Alias' Adventure - Chapter 5
#5 of Alias' Journey
Things are dark for Alias.
Chapter 5 - Walk Through The Fire
I woke up again a few hours later I think. I can't really tell time at the moment. I can hear someone else asleep nearby. Luckily the cell myself and Rain are in has 2 beds. He's sound asleep in the other bed. I rub my eyes and sit up, looking out through the bars and I see Soothing standing guard, watching the cell. My eyes flick to Rain. I don't want to wake him, but my body is telling me I need water. I'm glad I hadn't been dead long enough to forget how to take care of myself and listen to my body's signals. As quietly as I can, I make my way towards the tap in the room and reach out to turn it on, but a movement from Soothing catches my eye. He's motioning to me not to do that, so I stop. He walks towards the door and quietly pulls it open. There's a surprise, they haven't even locked it. I guess we're either trustworthy or they're trying to test us.
Either way, he leads me to another room, motioning someone else to take his place. Entering I find I've been brought to the kitchen and the smell of food hits my nostrils. My stomach promptly reminds me that it hasn't been fed in quite some time either as a great rumble echo's around the room. Oh, there's that blushing again. I'm sure I never used to blush this much before I died.
"Heh, looks like I was right. Would you like something to eat?"
I nod heartily "Please and may I have some water too?"
Soothing gives me a shade of a smile. I wince a little. Of course he's still not happy with me, but given the situation he's doing what he feels right. At least that's what I'm hoping. I didn't want to upset him so, nor did I want to lie to him. Yet I keep doing the wrong thing, no matter what freaking world or people I meet. Nrgh! What... What's that wave that rushed over me when I thought that? A memory flares, the night at the park, I felt like this that night before I met 'him', my sire.
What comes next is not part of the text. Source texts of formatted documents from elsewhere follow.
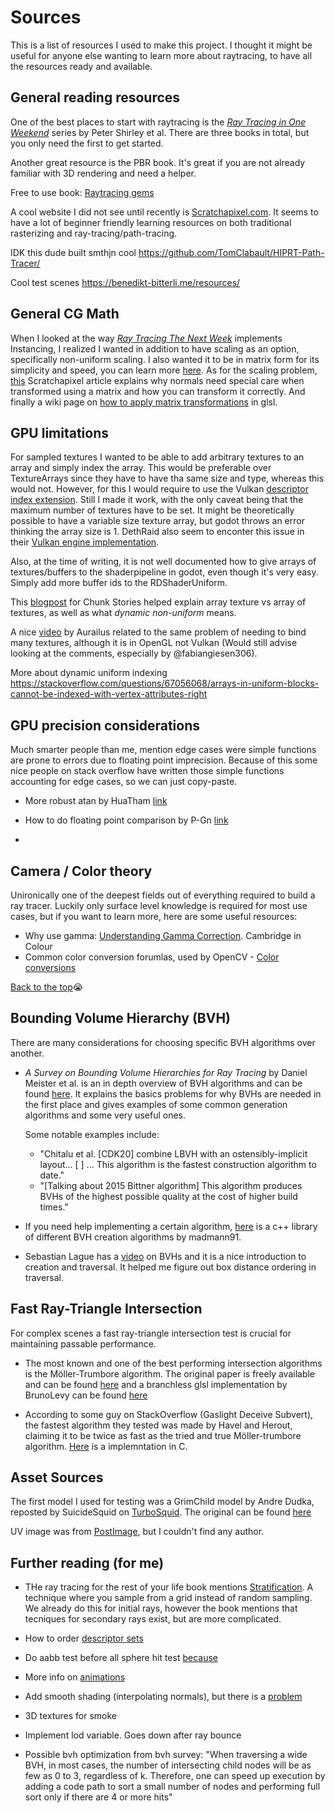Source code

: 
# Sources

This is a list of resources I used to make this project. I thought it might be useful for anyone else wanting to learn more about raytracing, to have all the resources ready and available.

## General reading resources

One of the best places to start with raytracing is the [_Ray Tracing in One Weekend_](https://raytracing.github.io/) series by Peter Shirley et al. There are three books in total, but you only need the first to get started.

Another great resource is the PBR book. It's great if you are not already familiar with 3D rendering and need a helper. 

Free to use book: [Raytracing gems](https://link.springer.com/book/10.1007/978-1-4842-4427-2)

A cool website I did not see until recently is [Scratchapixel.com](https://www.scratchapixel.com/index.html). It seems to have a lot of beginner friendly learning resources on both traditional rasterizing and ray-tracing/path-tracing.

IDK this dude built smthjn cool https://github.com/TomClabault/HIPRT-Path-Tracer/

Cool test scenes https://benedikt-bitterli.me/resources/


## General CG Math

When I looked at the way [_Ray Tracing The Next Week_](https://raytracing.github.io/books/RayTracingTheNextWeek.html#instances) implements Instancing, I realized I wanted in addition to have scaling as an option, specifically non-uniform scaling. I also wanted it to be in matrix form for its simplicity and speed, you can learn more [here](https://www.scratchapixel.com/lessons/mathematics-physics-for-computer-graphics/geometry/matrices.html). As for the scaling problem, [this](https://www.scratchapixel.com/lessons/mathematics-physics-for-computer-graphics/geometry/transforming-normals.html) Scratchapixel article explains why normals need special care when transformed using a matrix and how you can transform it correctly. And finally a wiki page on [how to apply matrix transformations](https://en.wikibooks.org/wiki/GLSL_Programming/Applying_Matrix_Transformations) in glsl.


## GPU limitations
For sampled textures I wanted to be able to add arbitrary textures to an array and simply index the array. This would be preferable over TextureArrays since they have to have tha same size and type, whereas this would not. However, for this I would require to use the Vulkan [descriptor index extension](https://docs.vulkan.org/samples/latest/samples/extensions/descriptor_indexing/README.html). Still I made it work, with the only caveat being that the maximum number of textures have to be set. It might be theoretically possible to have a variable size texture array, but godot throws an error thinking the array size is 1. DethRaid also seem to enconter this issue in their [Vulkan engine implementation](https://gist.github.com/DethRaid/0171f3cfcce51950ee4ef96c64f59617).

Also, at the time of writing, it is not well documented how to give arrays of textures/buffers to the shaderpipeline in godot, even though it's very easy. Simply add more buffer ids to the RDShaderUniform.

This [blogpost](http://chunkstories.xyz/blog/a-note-on-descriptor-indexing/) for Chunk Stories helped explain array texture vs array of textures, as well as what _dynamic non-uniform_ means.

A nice [video](https://www.youtube.com/watch?v=YTfdBSjitd8) by 
Aurailus related to the same problem of needing to bind many textures, although it is in OpenGL not Vulkan (Would still advise looking at the comments, especially by @fabiangiesen306).

More about dynamic uniform indexing https://stackoverflow.com/questions/67056068/arrays-in-uniform-blocks-cannot-be-indexed-with-vertex-attributes-right


## GPU precision considerations

Much smarter people than me, mention edge cases were simple functions are prone to errors due to floating point imprecision. Because of this some nice people on stack overflow have written those simple functions accounting for edge cases, so we can just copy-paste.

- More robust atan by HuaTham [link](https://stackoverflow.com/questions/26070410/robust-atany-x-on-glsl-for-converting-xy-coordinate-to-angle)

- How to do floating point comparison by P-Gn [link](https://stackoverflow.com/questions/4915462/how-should-i-do-floating-point-comparison)
- 

## Camera / Color theory

Unironically one of the deepest fields out of everything required to build a ray tracer. Luckily only surface level knowledge is required for most use cases, but if you want to learn more, here are some useful resources:

- Why use gamma: [Understanding Gamma Correction](https://www.cambridgeincolour.com/tutorials/gamma-correction.htm). Cambridge in Colour
- Common color conversion forumlas, used by OpenCV - [Color conversions](https://docs.opencv.org/3.1.0/de/d25/imgproc_color_conversions.html) 


[Back to the top](#sources)😭

## Bounding Volume Hierarchy (BVH)

There are many considerations for choosing specific BVH algorithms over another.

- *A Survey on Bounding Volume Hierarchies for Ray Tracing* by Daniel Meister et al. is an in depth overview of BVH algorithms and can be found [here](https://meistdan.github.io/publications/bvh_star/paper.pdf). It explains the basics problems for why BVHs are needed in the first place and gives examples of some common generation algorithms and some very useful ones.

  Some notable examples include:
  - "Chitalu et al. [CDK20] combine LBVH with an ostensibly-implicit layout... [ ] ... This algorithm is the fastest construction algorithm to date."
  - "[Talking about 2015 Bittner algorithm]  This algorithm produces BVHs of the highest possible quality at the cost of higher build times."

- If you need help implementing a certain algorithm, [here](https://github.com/madmann91/bvh) is a c++ library of different BVH creation algorithms by madmann91.

- Sebastian Lague has a [video](https://www.youtube.com/watch?v=C1H4zIiCOaI&) on BVHs and it is a nice introduction to creation and traversal. It helped me figure out box distance ordering in traversal.

## Fast Ray-Triangle Intersection

For complex scenes a fast ray-triangle intersection test is crucial for maintaining passable performance.

- The most known and one of the best performing intersection algorithms is the Möller-Trumbore algorithm. The original paper is freely available and can be found [here](http://www.graphics.cornell.edu/pubs/1997/MT97.pdf) and a branchless glsl implementation by BrunoLevy can be found [here](https://stackoverflow.com/questions/42740765/intersection-between-line-and-triangle-in-3d/42752998#42752998)

- According to some guy on StackOverflow (Gaslight Deceive Subvert), the fastest algorithm they tested was made by Havel and Herout, claiming it to be twice as fast as the tried and true Möller-trumbore algorithm. [Here](https://stackoverflow.com/a/44837726) is a implemntation in C.

## Asset Sources
The first model I used for testing was a GrimChild model by Andre Dudka, reposted by SuicideSquid on [TurboSquid](https://www.turbosquid.com/3d-models/3d-hollow-knight-grimmchild-animated-model-2074482). The original can be found [here](https://sketchfab.com/3d-models/hollow-knight-grimmchild-animation-a3c2474c002f4da78cf6e60288f59ab1)

UV image was from [PostImage](https://postimg.cc/HrxvBss3), but I couldn't find any author.

## Further reading (for me)

- THe ray tracing for the rest of your life book mentions [Stratification](https://raytracing.github.io/books/RayTracingTheRestOfYourLife.html#asimplemontecarloprogram/stratifiedsamples(jittering)). A technique where you sample from a grid instead of random sampling. We already do this for initial rays, however the book mentions that tecniques for secondary rays exist, but are more complicated.

- How to order [descriptor sets](https://stackoverflow.com/questions/76654239/do-we-and-why-do-we-need-to-arrange-descriptor-sets-slots-in-an-ascending-order)

- Do aabb test before all sphere hit test [because](https://computergraphics.stackexchange.com/questions/10396/bvh-uses-aabb-for-a-sphere-in-ray-tracing-the-next-week?rq=1)

- More info on [animations ](https://computergraphics.stackexchange.com/questions/4441/storing-3d-animations-for-ray-tracing?rq=1)

- Add smooth shading (interpolating normals), but there is a [problem](https://computergraphics.stackexchange.com/questions/4986/ray-tracing-shadows-the-shadow-line-artifact?rq=1)

- 3D textures for smoke

- Implement lod variable. Goes down after ray bounce

- Possible bvh optimization from bvh survey: "When traversing a wide BVH, in
most cases, the number of intersecting child nodes will be as few
as 0 to 3, regardless of k. Therefore, one can speed up execution by
adding a code path to sort a small number of nodes and performing
full sort only if there are 4 or more hits"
Yeah, I'd felt this despair then, it was just the same that night. I'd given up on my life, what was left of it at the time.
It's weird coming full circle on the feeling, hell, it's weird just feeling again. However they keep threatening to overwhelm me, and this other feeling at the back of my mind. It's like my beast when I was a vampire only, warmer? Yeah, warmer I think would be a good way to describe it. Now I'm sat thinking about it, I can feel it almost beneath my skin, as if it's ready to burst from it at any moment. I feel hot, like I have a temperature, but I'm pretty sure I don't.
This won't do, I need to centre myself. I close my eyes and draw in a deep breath, thinking calming thoughts and coolness like ice. It doesn't work quite like when I was a vampire as I can actually feel my body and mind calming. Almost like unplugging a heater, I can feel the heat slowly draining away as I work on pushing my own rational thoughts to the surface. I have to think, I can't just act. I can feel the edges of disappointment from thinking about Colt, Leonis and Soothing's face when I told him the story, but I push them back. I won't allow myself to drown in this despair, I didn't do it when I was human, I didn't do it when I was a vampire, I refuse to do it now I'm a werewolf.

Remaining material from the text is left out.